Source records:
┄┄┄┄┄┄

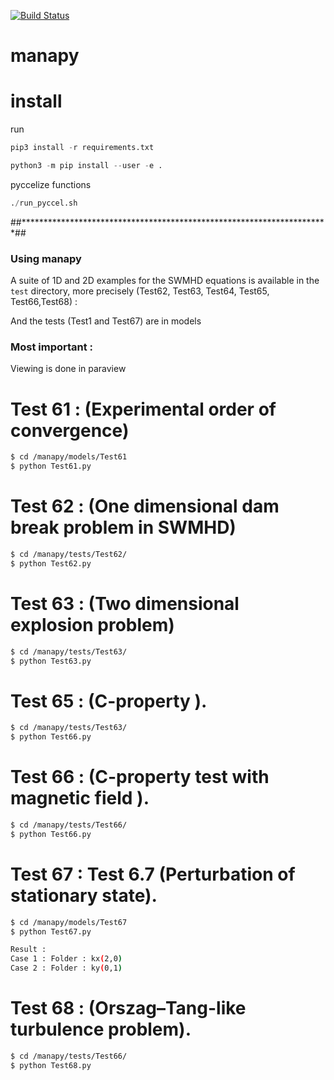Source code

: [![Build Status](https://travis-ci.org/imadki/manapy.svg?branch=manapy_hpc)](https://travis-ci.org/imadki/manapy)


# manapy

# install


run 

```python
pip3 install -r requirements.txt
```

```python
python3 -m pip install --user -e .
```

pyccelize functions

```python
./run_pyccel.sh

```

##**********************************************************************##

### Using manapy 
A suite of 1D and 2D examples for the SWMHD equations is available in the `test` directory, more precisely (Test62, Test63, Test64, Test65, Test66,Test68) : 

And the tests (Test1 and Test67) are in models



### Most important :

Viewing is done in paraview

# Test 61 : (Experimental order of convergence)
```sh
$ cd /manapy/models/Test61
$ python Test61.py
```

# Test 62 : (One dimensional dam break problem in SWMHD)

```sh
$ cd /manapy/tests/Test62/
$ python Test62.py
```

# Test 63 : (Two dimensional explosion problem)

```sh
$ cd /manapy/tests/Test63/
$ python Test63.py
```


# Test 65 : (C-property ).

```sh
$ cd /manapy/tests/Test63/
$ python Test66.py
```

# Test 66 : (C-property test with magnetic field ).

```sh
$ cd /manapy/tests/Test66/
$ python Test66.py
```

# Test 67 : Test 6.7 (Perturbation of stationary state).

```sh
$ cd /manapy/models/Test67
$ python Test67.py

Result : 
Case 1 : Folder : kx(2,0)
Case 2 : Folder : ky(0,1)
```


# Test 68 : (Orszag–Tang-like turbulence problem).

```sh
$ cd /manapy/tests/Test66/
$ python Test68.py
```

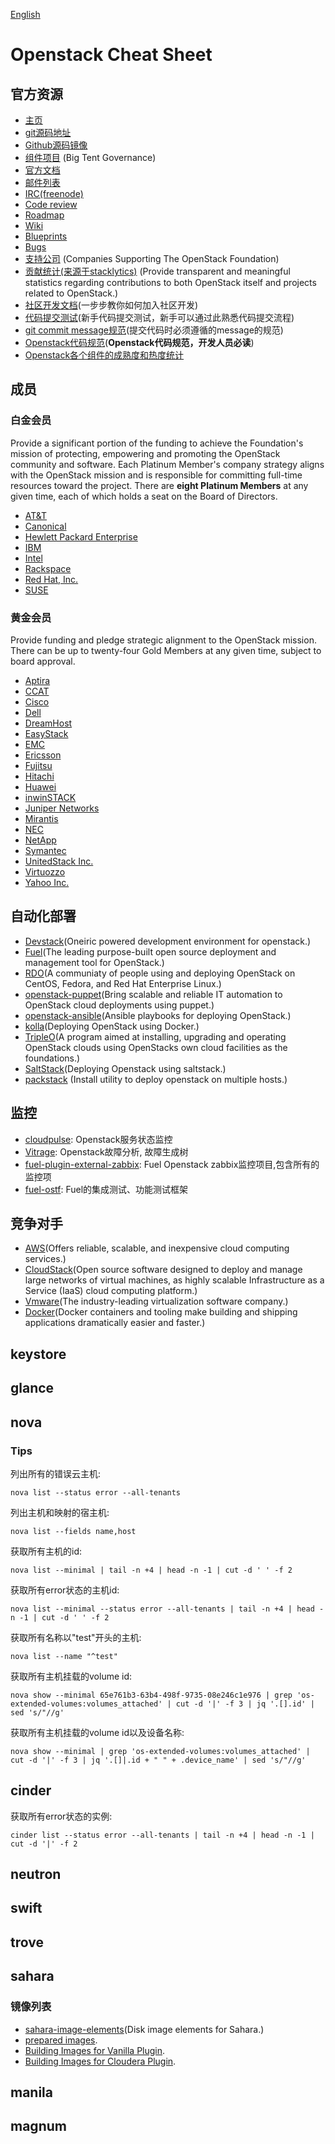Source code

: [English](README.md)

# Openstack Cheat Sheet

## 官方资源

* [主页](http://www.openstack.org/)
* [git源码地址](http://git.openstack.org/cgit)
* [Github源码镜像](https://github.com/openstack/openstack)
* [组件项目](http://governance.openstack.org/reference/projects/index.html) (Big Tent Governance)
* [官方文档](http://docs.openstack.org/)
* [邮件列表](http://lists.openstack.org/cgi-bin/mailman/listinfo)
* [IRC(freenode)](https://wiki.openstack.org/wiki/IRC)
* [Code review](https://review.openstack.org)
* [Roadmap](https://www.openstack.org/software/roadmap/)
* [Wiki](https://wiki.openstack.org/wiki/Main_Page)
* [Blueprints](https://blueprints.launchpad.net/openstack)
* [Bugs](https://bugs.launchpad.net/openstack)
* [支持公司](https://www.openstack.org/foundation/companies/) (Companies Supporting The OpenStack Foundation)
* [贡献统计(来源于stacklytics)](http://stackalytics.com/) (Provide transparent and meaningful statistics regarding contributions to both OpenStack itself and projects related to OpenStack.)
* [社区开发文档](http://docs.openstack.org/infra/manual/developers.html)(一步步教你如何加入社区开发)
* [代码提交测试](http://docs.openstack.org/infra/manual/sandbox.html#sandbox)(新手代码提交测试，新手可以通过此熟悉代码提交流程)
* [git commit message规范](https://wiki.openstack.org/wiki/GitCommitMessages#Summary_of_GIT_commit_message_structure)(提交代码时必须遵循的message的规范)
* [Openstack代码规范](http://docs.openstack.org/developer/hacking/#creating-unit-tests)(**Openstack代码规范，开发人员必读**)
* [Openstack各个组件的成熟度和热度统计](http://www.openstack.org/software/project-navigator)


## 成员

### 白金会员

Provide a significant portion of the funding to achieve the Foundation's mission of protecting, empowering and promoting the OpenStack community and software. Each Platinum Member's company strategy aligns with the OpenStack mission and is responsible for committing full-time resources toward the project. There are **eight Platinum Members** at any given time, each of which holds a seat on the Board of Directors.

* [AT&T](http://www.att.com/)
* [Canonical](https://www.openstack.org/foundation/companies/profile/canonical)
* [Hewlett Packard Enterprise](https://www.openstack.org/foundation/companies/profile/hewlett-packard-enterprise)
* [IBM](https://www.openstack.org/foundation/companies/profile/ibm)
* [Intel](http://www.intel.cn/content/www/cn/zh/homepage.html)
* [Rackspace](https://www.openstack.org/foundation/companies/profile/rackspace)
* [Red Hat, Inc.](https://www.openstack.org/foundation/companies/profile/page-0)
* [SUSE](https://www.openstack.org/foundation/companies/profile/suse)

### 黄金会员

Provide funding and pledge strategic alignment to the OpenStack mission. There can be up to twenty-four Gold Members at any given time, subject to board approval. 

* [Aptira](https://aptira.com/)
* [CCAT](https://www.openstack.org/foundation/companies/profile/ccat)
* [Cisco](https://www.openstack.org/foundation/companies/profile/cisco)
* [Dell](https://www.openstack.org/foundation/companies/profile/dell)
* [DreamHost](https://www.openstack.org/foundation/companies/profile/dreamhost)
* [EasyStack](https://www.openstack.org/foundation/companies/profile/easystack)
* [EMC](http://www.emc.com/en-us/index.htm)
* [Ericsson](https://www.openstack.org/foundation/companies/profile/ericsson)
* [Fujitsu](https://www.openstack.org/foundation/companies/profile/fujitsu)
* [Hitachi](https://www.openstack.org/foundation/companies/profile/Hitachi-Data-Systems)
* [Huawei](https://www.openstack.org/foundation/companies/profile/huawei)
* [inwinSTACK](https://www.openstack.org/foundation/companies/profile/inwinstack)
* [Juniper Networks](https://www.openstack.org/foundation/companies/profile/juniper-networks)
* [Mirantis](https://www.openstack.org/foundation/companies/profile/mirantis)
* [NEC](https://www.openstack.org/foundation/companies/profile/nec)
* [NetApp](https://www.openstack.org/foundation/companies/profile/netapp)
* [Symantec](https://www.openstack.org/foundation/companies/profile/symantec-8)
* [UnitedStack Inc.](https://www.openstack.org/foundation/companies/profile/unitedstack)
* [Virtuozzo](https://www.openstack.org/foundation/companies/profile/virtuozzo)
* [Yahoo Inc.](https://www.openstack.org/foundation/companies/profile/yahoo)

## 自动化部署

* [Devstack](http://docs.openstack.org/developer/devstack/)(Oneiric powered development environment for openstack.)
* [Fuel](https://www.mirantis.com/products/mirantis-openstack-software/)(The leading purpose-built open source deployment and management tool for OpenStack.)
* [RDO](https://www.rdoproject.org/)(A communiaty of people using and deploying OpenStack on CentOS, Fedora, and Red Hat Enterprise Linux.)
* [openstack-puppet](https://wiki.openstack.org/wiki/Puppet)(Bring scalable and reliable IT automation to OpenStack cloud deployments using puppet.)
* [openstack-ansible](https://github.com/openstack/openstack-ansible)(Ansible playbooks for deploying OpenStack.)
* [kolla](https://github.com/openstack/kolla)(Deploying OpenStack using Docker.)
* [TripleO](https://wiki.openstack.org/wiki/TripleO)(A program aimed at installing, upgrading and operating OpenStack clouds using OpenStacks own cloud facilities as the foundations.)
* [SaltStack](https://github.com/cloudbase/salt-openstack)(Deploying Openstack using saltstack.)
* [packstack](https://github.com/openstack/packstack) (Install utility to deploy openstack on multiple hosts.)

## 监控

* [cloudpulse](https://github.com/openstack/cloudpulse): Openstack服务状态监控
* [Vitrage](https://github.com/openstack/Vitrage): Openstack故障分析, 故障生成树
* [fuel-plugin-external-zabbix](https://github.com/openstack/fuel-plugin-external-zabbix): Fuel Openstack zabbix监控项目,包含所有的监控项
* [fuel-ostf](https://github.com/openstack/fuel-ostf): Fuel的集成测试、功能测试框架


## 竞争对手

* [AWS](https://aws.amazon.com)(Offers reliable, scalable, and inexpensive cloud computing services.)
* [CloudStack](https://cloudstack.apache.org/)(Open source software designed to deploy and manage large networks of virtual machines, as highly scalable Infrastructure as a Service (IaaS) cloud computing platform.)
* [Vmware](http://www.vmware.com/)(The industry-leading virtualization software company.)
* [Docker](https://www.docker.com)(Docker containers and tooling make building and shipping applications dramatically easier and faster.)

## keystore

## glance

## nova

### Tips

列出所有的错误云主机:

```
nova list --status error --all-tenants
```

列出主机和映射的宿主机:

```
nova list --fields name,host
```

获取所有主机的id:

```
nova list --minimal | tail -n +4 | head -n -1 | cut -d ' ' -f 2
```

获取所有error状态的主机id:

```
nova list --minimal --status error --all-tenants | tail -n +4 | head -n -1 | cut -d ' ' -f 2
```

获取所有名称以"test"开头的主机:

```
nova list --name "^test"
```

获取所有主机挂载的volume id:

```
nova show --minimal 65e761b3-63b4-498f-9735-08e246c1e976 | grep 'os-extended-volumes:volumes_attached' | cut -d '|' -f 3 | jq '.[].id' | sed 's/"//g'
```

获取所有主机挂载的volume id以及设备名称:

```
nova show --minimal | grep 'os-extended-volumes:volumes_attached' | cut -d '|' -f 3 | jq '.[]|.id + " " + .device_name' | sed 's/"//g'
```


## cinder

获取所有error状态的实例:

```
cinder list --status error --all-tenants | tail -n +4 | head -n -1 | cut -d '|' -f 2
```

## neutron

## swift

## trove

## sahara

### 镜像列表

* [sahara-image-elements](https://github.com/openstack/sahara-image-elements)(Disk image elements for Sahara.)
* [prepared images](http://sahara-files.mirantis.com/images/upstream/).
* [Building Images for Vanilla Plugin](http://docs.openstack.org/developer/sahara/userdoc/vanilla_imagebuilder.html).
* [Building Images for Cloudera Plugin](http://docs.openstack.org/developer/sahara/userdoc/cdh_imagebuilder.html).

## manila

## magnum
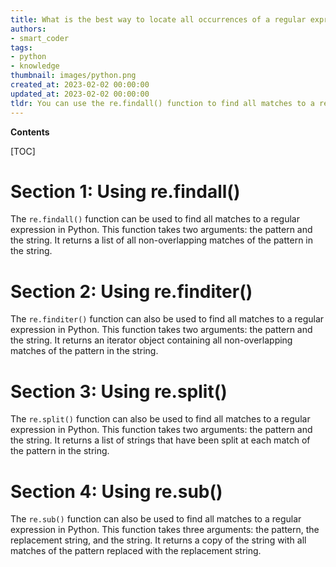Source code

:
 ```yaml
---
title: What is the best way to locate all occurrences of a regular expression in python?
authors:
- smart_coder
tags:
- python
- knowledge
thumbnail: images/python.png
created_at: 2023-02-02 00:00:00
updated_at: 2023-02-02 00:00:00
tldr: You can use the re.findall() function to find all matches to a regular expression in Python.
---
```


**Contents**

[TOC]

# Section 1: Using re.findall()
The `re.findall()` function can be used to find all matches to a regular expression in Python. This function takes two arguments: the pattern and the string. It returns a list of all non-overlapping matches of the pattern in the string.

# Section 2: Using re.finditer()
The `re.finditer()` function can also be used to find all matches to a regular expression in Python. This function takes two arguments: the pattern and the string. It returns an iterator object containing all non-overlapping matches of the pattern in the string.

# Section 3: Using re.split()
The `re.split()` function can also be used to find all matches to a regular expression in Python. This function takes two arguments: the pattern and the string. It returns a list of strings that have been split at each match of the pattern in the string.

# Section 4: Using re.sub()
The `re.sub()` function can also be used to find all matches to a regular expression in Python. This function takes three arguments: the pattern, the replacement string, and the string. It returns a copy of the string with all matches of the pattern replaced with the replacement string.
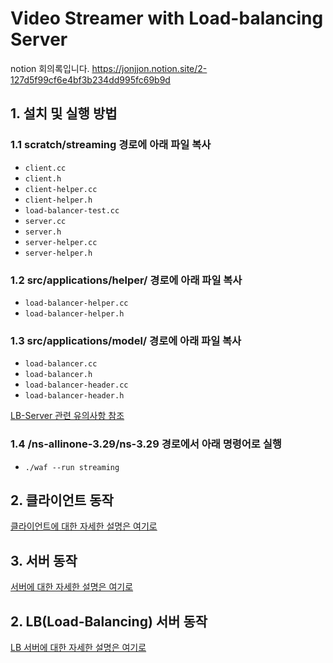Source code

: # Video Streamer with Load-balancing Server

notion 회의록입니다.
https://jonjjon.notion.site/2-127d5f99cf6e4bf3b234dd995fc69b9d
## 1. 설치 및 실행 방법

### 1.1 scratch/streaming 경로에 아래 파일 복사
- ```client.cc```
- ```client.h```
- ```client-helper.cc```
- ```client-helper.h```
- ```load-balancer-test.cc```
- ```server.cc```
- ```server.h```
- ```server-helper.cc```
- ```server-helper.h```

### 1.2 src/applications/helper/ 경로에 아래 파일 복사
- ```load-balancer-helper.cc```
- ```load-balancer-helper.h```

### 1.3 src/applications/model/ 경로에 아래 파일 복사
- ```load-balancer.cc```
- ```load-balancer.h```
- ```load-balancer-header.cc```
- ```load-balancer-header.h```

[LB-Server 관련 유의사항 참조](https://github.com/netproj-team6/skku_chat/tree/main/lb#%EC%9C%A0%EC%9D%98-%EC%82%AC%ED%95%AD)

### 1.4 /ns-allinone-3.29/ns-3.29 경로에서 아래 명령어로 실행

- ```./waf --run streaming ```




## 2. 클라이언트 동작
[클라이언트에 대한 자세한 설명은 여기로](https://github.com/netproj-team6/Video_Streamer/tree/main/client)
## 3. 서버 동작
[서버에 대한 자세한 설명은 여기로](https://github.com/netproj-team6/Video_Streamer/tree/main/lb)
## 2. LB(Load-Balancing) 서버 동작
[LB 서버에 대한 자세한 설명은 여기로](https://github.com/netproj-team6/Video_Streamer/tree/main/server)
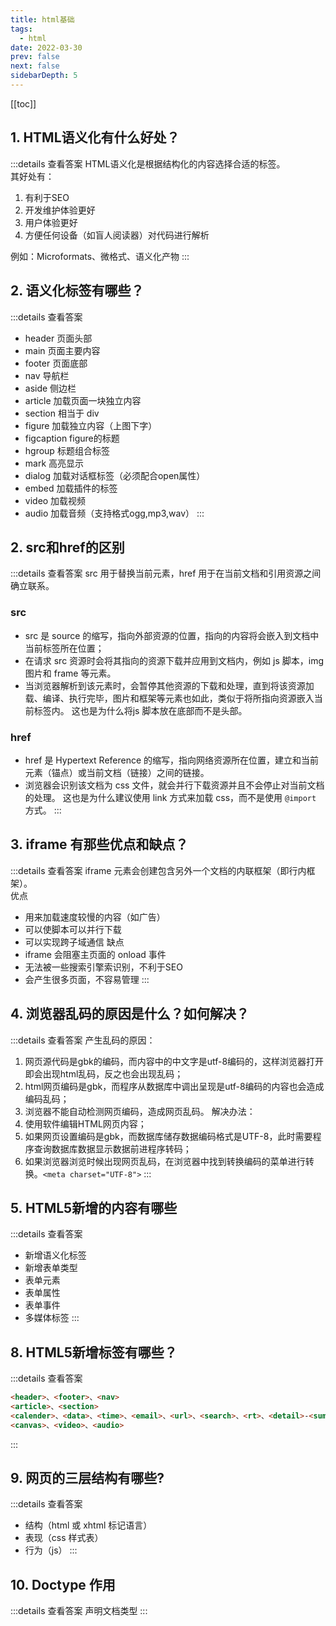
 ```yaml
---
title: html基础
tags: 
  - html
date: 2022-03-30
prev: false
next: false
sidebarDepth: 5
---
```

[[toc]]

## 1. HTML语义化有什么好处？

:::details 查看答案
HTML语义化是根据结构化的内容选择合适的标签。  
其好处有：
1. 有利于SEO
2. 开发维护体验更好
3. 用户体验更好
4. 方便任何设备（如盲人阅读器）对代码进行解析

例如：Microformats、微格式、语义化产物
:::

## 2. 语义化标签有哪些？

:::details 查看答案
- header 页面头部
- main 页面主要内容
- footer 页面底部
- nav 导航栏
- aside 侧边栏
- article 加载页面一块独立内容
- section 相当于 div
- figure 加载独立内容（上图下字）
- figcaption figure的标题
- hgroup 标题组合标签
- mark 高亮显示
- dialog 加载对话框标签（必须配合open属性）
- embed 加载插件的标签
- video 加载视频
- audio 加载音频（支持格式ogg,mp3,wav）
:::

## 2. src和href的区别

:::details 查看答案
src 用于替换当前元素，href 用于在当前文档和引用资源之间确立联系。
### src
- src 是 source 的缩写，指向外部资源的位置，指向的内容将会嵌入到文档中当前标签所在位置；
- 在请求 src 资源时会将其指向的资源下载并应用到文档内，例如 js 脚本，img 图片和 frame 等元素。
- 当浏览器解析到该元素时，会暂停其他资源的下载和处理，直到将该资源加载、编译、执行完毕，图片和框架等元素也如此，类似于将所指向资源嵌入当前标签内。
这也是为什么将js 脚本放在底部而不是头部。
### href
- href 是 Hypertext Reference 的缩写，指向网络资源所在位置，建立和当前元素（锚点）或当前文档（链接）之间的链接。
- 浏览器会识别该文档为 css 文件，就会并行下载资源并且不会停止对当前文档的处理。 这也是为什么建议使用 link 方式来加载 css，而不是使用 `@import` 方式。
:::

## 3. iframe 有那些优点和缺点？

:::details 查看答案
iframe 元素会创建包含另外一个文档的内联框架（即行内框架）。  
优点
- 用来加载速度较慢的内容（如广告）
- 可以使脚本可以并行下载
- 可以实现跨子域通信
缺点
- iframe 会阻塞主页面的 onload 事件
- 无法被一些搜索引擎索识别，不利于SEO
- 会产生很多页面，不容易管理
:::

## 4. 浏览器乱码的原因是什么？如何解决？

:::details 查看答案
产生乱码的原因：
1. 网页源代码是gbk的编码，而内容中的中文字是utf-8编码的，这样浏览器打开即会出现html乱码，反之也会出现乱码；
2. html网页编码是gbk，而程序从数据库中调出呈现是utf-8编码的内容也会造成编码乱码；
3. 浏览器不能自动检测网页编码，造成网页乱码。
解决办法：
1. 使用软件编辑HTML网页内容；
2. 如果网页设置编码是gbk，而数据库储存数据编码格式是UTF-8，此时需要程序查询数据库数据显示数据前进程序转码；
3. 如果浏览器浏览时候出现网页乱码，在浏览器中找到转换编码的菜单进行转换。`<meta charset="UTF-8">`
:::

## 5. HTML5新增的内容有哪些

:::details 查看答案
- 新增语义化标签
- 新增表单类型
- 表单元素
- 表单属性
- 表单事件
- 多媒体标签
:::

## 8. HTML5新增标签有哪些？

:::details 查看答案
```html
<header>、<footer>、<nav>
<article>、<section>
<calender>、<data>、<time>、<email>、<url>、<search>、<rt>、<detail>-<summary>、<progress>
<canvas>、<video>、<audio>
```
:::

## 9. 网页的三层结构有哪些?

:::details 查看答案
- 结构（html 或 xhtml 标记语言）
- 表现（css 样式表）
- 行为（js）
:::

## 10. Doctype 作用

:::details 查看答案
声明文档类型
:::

┄┄┄┄┄┄

TASK: Whenever a line of the entries contains the string "funding", copy that line.

RESPONSE BOX:
Provide a significant portion of the funding to achieve the Foundation's mission of protecting, empowering and promoting the OpenStack community and software. Each Platinum Member's company strategy aligns with the OpenStack mission and is responsible for committing full-time resources toward the project. There are **eight Platinum Members** at any given time, each of which holds a seat on the Board of Directors.
Provide funding and pledge strategic alignment to the OpenStack mission. There can be up to twenty-four Gold Members at any given time, subject to board approval. 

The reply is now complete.